# [Exercise objective]
Below are entries. Copy exactly the lines running from the line that holds "11, 2010, at" to the line that holds "if something is", with both ends included.

# [Provided material]
>>

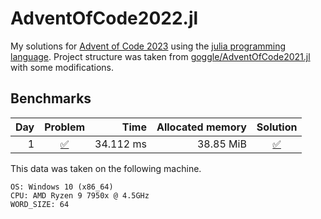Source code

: # AdventOfCode2022.jl
My solutions for [Advent of Code 2023](https://adventofcode.com/2023/) using the [julia programming language](https://julialang.org/).
Project structure was taken from [goggle/AdventOfCode2021.jl](https://github.com/goggle/AdventOfCode2021.jl) with some modifications.

## Benchmarks
| Day | Problem | Time | Allocated memory | Solution |
|----:|:-------:|-----:|-----------------:|:-----------:|
| 1 | [:white_check_mark:](https://adventofcode.com/2023/day/1) | 34.112 ms | 38.85 MiB | [:white_check_mark:](https://github.com/electronsandstuff/AdventofCode2023/blob/main/src/day01.jl) |

This data was taken on the following machine.
```
OS: Windows 10 (x86_64)
CPU: AMD Ryzen 9 7950x @ 4.5GHz
WORD_SIZE: 64
```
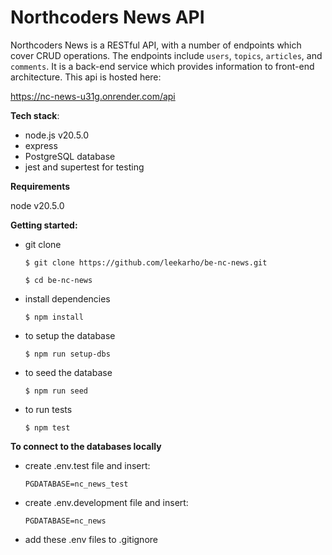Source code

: # Northcoders News API

Northcoders News is a RESTful API, with a number of endpoints which cover CRUD operations. The endpoints include `users`, `topics`, `articles`, and `comments`. It is a back-end service which provides information to front-end architecture. This api is hosted here:

https://nc-news-u31g.onrender.com/api

**Tech stack**:

- node.js v20.5.0
- express
- PostgreSQL database
- jest and supertest for testing

**Requirements**

node v20.5.0

**Getting started:**

- git clone

  ```
  $ git clone https://github.com/leekarho/be-nc-news.git
  ```

  ```
  $ cd be-nc-news
  ```

- install dependencies

  ```
  $ npm install
  ```

- to setup the database

  ```
  $ npm run setup-dbs
  ```

- to seed the database

  ```
  $ npm run seed
  ```

- to run tests
  ```
  $ npm test
  ```

**To connect to the databases locally**

- create .env.test file and insert:

  `PGDATABASE=nc_news_test`

- create .env.development file and insert:

  `PGDATABASE=nc_news`

- add these .env files to .gitignore
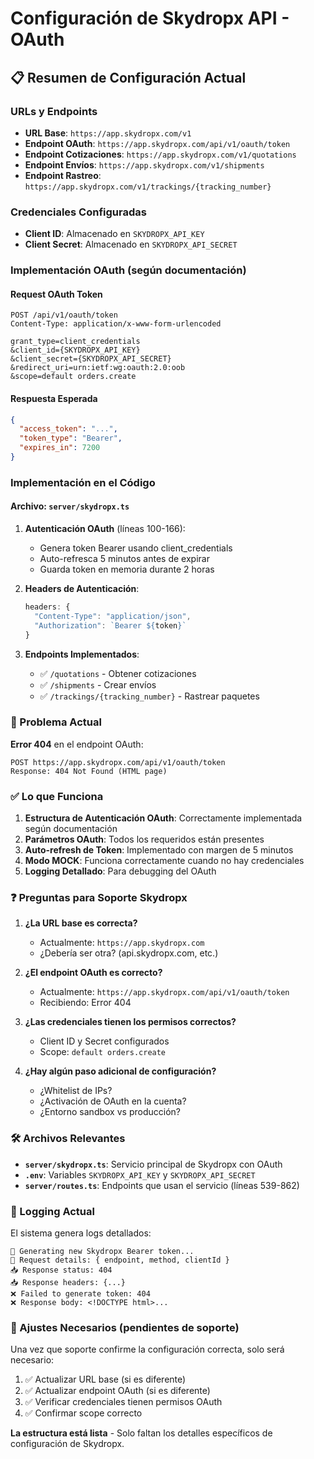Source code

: # Configuración de Skydropx API - OAuth

## 📋 Resumen de Configuración Actual

### URLs y Endpoints
- **URL Base**: `https://app.skydropx.com/v1`
- **Endpoint OAuth**: `https://app.skydropx.com/api/v1/oauth/token`
- **Endpoint Cotizaciones**: `https://app.skydropx.com/v1/quotations`
- **Endpoint Envíos**: `https://app.skydropx.com/v1/shipments`
- **Endpoint Rastreo**: `https://app.skydropx.com/v1/trackings/{tracking_number}`

### Credenciales Configuradas
- **Client ID**: Almacenado en `SKYDROPX_API_KEY`
- **Client Secret**: Almacenado en `SKYDROPX_API_SECRET`

### Implementación OAuth (según documentación)

#### Request OAuth Token
```http
POST /api/v1/oauth/token
Content-Type: application/x-www-form-urlencoded

grant_type=client_credentials
&client_id={SKYDROPX_API_KEY}
&client_secret={SKYDROPX_API_SECRET}
&redirect_uri=urn:ietf:wg:oauth:2.0:oob
&scope=default orders.create
```

#### Respuesta Esperada
```json
{
  "access_token": "...",
  "token_type": "Bearer",
  "expires_in": 7200
}
```

### Implementación en el Código

#### Archivo: `server/skydropx.ts`

1. **Autenticación OAuth** (líneas 100-166):
   - Genera token Bearer usando client_credentials
   - Auto-refresca 5 minutos antes de expirar
   - Guarda token en memoria durante 2 horas

2. **Headers de Autenticación**:
   ```typescript
   headers: {
     "Content-Type": "application/json",
     "Authorization": `Bearer ${token}`
   }
   ```

3. **Endpoints Implementados**:
   - ✅ `/quotations` - Obtener cotizaciones
   - ✅ `/shipments` - Crear envíos
   - ✅ `/trackings/{tracking_number}` - Rastrear paquetes

### 🔴 Problema Actual

**Error 404** en el endpoint OAuth:
```
POST https://app.skydropx.com/api/v1/oauth/token
Response: 404 Not Found (HTML page)
```

### ✅ Lo que Funciona

1. **Estructura de Autenticación OAuth**: Correctamente implementada según documentación
2. **Parámetros OAuth**: Todos los requeridos están presentes
3. **Auto-refresh de Token**: Implementado con margen de 5 minutos
4. **Modo MOCK**: Funciona correctamente cuando no hay credenciales
5. **Logging Detallado**: Para debugging del OAuth

### ❓ Preguntas para Soporte Skydropx

1. **¿La URL base es correcta?**
   - Actualmente: `https://app.skydropx.com`
   - ¿Debería ser otra? (api.skydropx.com, etc.)

2. **¿El endpoint OAuth es correcto?**
   - Actualmente: `https://app.skydropx.com/api/v1/oauth/token`
   - Recibiendo: Error 404

3. **¿Las credenciales tienen los permisos correctos?**
   - Client ID y Secret configurados
   - Scope: `default orders.create`

4. **¿Hay algún paso adicional de configuración?**
   - ¿Whitelist de IPs?
   - ¿Activación de OAuth en la cuenta?
   - ¿Entorno sandbox vs producción?

### 🛠️ Archivos Relevantes

- **`server/skydropx.ts`**: Servicio principal de Skydropx con OAuth
- **`.env`**: Variables `SKYDROPX_API_KEY` y `SKYDROPX_API_SECRET`
- **`server/routes.ts`**: Endpoints que usan el servicio (líneas 539-862)

### 📝 Logging Actual

El sistema genera logs detallados:
```
🔄 Generating new Skydropx Bearer token...
📡 Request details: { endpoint, method, clientId }
📥 Response status: 404
📥 Response headers: {...}
❌ Failed to generate token: 404
❌ Response body: <!DOCTYPE html>...
```

### 🔧 Ajustes Necesarios (pendientes de soporte)

Una vez que soporte confirme la configuración correcta, solo será necesario:

1. ✅ Actualizar URL base (si es diferente)
2. ✅ Actualizar endpoint OAuth (si es diferente)
3. ✅ Verificar credenciales tienen permisos OAuth
4. ✅ Confirmar scope correcto

**La estructura está lista** - Solo faltan los detalles específicos de configuración de Skydropx.
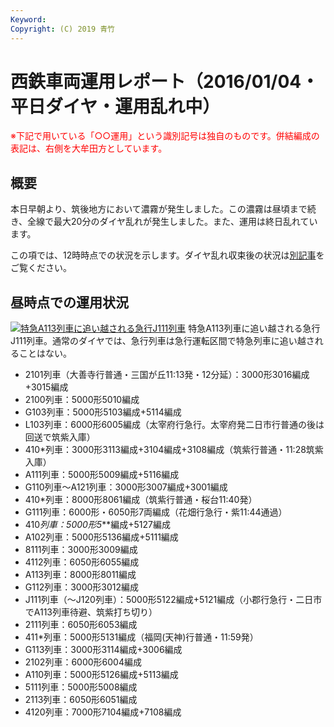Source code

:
 ```yaml
---
Keyword: 
Copyright: (C) 2019 青竹
---
```


# 西鉄車両運用レポート（2016/01/04・平日ダイヤ・運用乱れ中）

<span style="color:#FF0000;">※下記で用いている「○○運用」という識別記号は独自のものです。併結編成の表記は、右側を大牟田方としています。</span>

## 概要

本日早朝より、筑後地方において濃霧が発生しました。この濃霧は昼頃まで続き、全線で最大20分のダイヤ乱れが発生しました。また、運用は終日乱れています。

この項では、12時時点での状況を示します。ダイヤ乱れ収束後の状況は[別記事](https://aotake91.net/nnr-farepo-20160104-fixed/)をご覧ください。

## 昼時点での運用状況

[![特急A113列車に追い越される急行J111列車](https://aotake91.net/wp-content/uploads/2016/01/IMG_2175-1024x768.jpg)](https://aotake91.net/wp-content/uploads/2016/01/IMG_2175.jpg) 特急A113列車に追い越される急行J111列車。通常のダイヤでは、急行列車は急行運転区間で特急列車に追い越されることはない。

* 2101列車（大善寺行普通・三国が丘11:13発・12分延）：3000形3016編成+3015編成
* 2100列車：5000形5010編成
* G103列車：5000形5103編成+5114編成
* L103列車：6000形6005編成（太宰府行急行。太宰府発二日市行普通の後は回送で筑紫入庫）
* 410*列車：3000形3113編成+3104編成+3108編成（筑紫行普通・11:28筑紫入庫）
* A111列車：5000形5009編成+5116編成
* G110列車～A121列車：3000形3007編成+3001編成
* 410*列車：8000形8061編成（筑紫行普通・桜台11:40発）
* G111列車：6000形・6050形7両編成（花畑行急行・紫11:44通過）
* 410*列車：5000形5***編成+5127編成
* A102列車：5000形5136編成+5111編成
* 8111列車：3000形3009編成
* 4112列車：6050形6055編成
* A113列車：8000形8011編成
* G112列車：3000形3012編成
* J111列車（～J120列車）：5000形5122編成+5121編成（小郡行急行・二日市でA113列車待避、筑紫打ち切り）
* 2111列車：6050形6053編成
* 411*列車：5000形5131編成（福岡(天神)行普通・11:59発）
* G113列車：3000形3114編成+3006編成
* 2102列車：6000形6004編成
* A110列車：5000形5126編成+5113編成
* 5111列車：5000形5008編成
* 2113列車：6050形6051編成
* 4120列車：7000形7104編成+7108編成

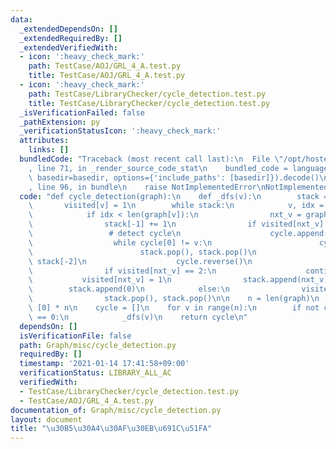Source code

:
 ```yaml
---
data:
  _extendedDependsOn: []
  _extendedRequiredBy: []
  _extendedVerifiedWith:
  - icon: ':heavy_check_mark:'
    path: TestCase/AOJ/GRL_4_A.test.py
    title: TestCase/AOJ/GRL_4_A.test.py
  - icon: ':heavy_check_mark:'
    path: TestCase/LibraryChecker/cycle_detection.test.py
    title: TestCase/LibraryChecker/cycle_detection.test.py
  _isVerificationFailed: false
  _pathExtension: py
  _verificationStatusIcon: ':heavy_check_mark:'
  attributes:
    links: []
  bundledCode: "Traceback (most recent call last):\n  File \"/opt/hostedtoolcache/Python/3.10.1/x64/lib/python3.10/site-packages/onlinejudge_verify/documentation/build.py\"\
    , line 71, in _render_source_code_stat\n    bundled_code = language.bundle(stat.path,\
    \ basedir=basedir, options={'include_paths': [basedir]}).decode()\n  File \"/opt/hostedtoolcache/Python/3.10.1/x64/lib/python3.10/site-packages/onlinejudge_verify/languages/python.py\"\
    , line 96, in bundle\n    raise NotImplementedError\nNotImplementedError\n"
  code: "def cycle_detection(graph):\n    def _dfs(v):\n        stack = [v, 0]\n \
    \       visited[v] = 1\n        while stack:\n            v, idx = stack[-2:]\n\
    \            if idx < len(graph[v]):\n                nxt_v = graph[v][idx]\n\
    \                stack[-1] += 1\n                if visited[nxt_v] == 1:\n   \
    \                 # detect cycle\n                    cycle.append(nxt_v)\n  \
    \                  while cycle[0] != v:\n                        cycle.append(v)\n\
    \                        stack.pop(), stack.pop()\n                        v =\
    \ stack[-2]\n                    cycle.reverse()\n                    return\n\
    \                if visited[nxt_v] == 2:\n                    continue\n     \
    \           visited[nxt_v] = 1\n                stack.append(nxt_v)\n        \
    \        stack.append(0)\n            else:\n                visited[v] = 2\n\
    \                stack.pop(), stack.pop()\n\n    n = len(graph)\n    visited =\
    \ [0] * n\n    cycle = []\n    for v in range(n):\n        if not cycle and visited[v]\
    \ == 0:\n            _dfs(v)\n    return cycle\n"
  dependsOn: []
  isVerificationFile: false
  path: Graph/misc/cycle_detection.py
  requiredBy: []
  timestamp: '2021-01-14 17:41:58+09:00'
  verificationStatus: LIBRARY_ALL_AC
  verifiedWith:
  - TestCase/LibraryChecker/cycle_detection.test.py
  - TestCase/AOJ/GRL_4_A.test.py
documentation_of: Graph/misc/cycle_detection.py
layout: document
title: "\u30B5\u30A4\u30AF\u30EB\u691C\u51FA"
---
```

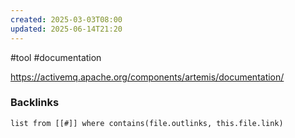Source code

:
 ```yaml
---
created: 2025-03-03T08:00
updated: 2025-06-14T21:20
---
```

#tool #documentation 

https://activemq.apache.org/components/artemis/documentation/
### Backlinks
```dataview 
list from [[#]] where contains(file.outlinks, this.file.link)
```

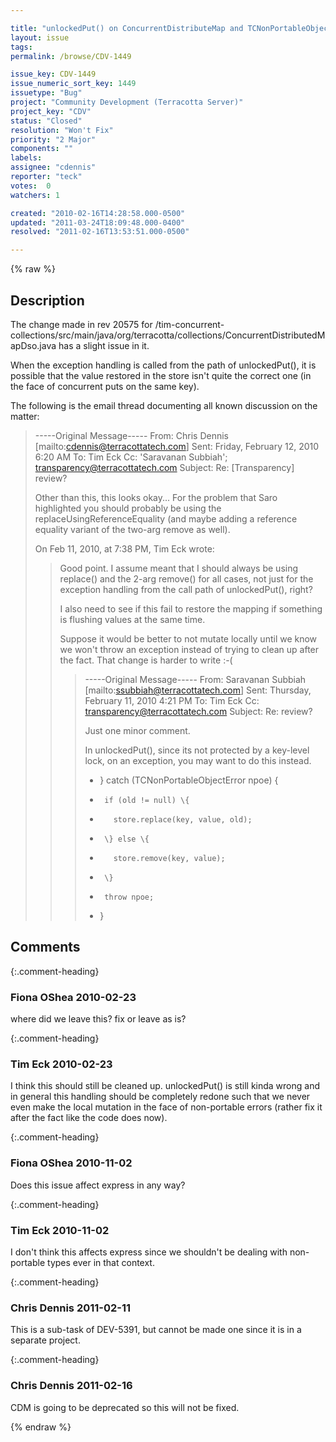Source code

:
 ```yaml
---

title: "unlockedPut() on ConcurrentDistributeMap and TCNonPortableObjectError"
layout: issue
tags: 
permalink: /browse/CDV-1449

issue_key: CDV-1449
issue_numeric_sort_key: 1449
issuetype: "Bug"
project: "Community Development (Terracotta Server)"
project_key: "CDV"
status: "Closed"
resolution: "Won't Fix"
priority: "2 Major"
components: ""
labels: 
assignee: "cdennis"
reporter: "teck"
votes:  0
watchers: 1

created: "2010-02-16T14:28:58.000-0500"
updated: "2011-03-24T18:09:48.000-0400"
resolved: "2011-02-16T13:53:51.000-0500"

---
```




{% raw %}



## Description

<div markdown="1" class="description">

The change made in rev 20575 for /tim-concurrent-collections/src/main/java/org/terracotta/collections/ConcurrentDistributedMapDso.java has a slight issue in it. 

When the exception handling is called from the path of unlockedPut(), it is possible that the value restored in the store isn't quite the correct one (in the face of concurrent puts on the same key). 

The following is the email thread documenting all known discussion on the matter:

> -----Original Message-----
> From: Chris Dennis [mailto:cdennis@terracottatech.com]
> Sent: Friday, February 12, 2010 6:20 AM
> To: Tim Eck
> Cc: 'Saravanan Subbiah'; transparency@terracottatech.com
> Subject: Re: [Transparency] review?
> 
> Other than this, this looks okay... For the problem that Saro
> highlighted you should probably be using the
> replaceUsingReferenceEquality (and maybe adding a reference equality
> variant of the two-arg remove as well).
> 
> 
> On Feb 11, 2010, at 7:38 PM, Tim Eck wrote:
> 
> > Good point. I assume meant that I should always be using replace()
> > and the 2-arg remove() for all cases, not just for the exception handling
> > from the call path of unlockedPut(), right?
> >
> > I also need to see if this fail to restore the mapping if something is
> > flushing values at the same time.
> >
> > Suppose it would be better to not mutate locally until we know we
> > won't throw an exception instead of trying to clean up after the fact.
> > That change is harder to write :-(
> >
> >> -----Original Message-----
> >> From: Saravanan Subbiah [mailto:ssubbiah@terracottatech.com]
> >> Sent: Thursday, February 11, 2010 4:21 PM
> >> To: Tim Eck
> >> Cc: transparency@terracottatech.com
> >> Subject: Re: review?
> >>
> >> Just one minor comment.
> >>
> >> In unlockedPut(), since its not protected by a key-level lock, on an
> >> exception, you may want to do this instead.
> >>
> >> +    \} catch (TCNonPortableObjectError npoe) \{
> >> +      if (old != null) \{
> >> +        store.replace(key, value, old);
> >> +      \} else \{
> >> +        store.remove(key, value);
> >> +      \}
> >> +      throw npoe;
> >> +    \}


</div>

## Comments


{:.comment-heading}
### **Fiona OShea** <span class="date">2010-02-23</span>

<div markdown="1" class="comment">

where did we leave this?
fix or leave as is?

</div>


{:.comment-heading}
### **Tim Eck** <span class="date">2010-02-23</span>

<div markdown="1" class="comment">

I think this should still be cleaned up. unlockedPut() is still kinda wrong and in general this handling should be completely redone such that we never even make the local mutation in the face of non-portable errors (rather fix it after the fact like the code does now). 

</div>


{:.comment-heading}
### **Fiona OShea** <span class="date">2010-11-02</span>

<div markdown="1" class="comment">

Does this issue affect express in any way?

</div>


{:.comment-heading}
### **Tim Eck** <span class="date">2010-11-02</span>

<div markdown="1" class="comment">

I don't think this affects express since we shouldn't be dealing with non-portable types ever in that context. 



</div>


{:.comment-heading}
### **Chris Dennis** <span class="date">2011-02-11</span>

<div markdown="1" class="comment">

This is a sub-task of DEV-5391, but cannot be made one since it is in a separate project.

</div>


{:.comment-heading}
### **Chris Dennis** <span class="date">2011-02-16</span>

<div markdown="1" class="comment">

CDM is going to be deprecated so this will not be fixed.

</div>



{% endraw %}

<<

# [Response area]
> On Feb 11, 2010, at 7:38 PM, Tim Eck wrote:
> 
> > Good point. I assume meant that I should always be using replace()
> > and the 2-arg remove() for all cases, not just for the exception handling
> > from the call path of unlockedPut(), right?
> >
> > I also need to see if this fail to restore the mapping if something is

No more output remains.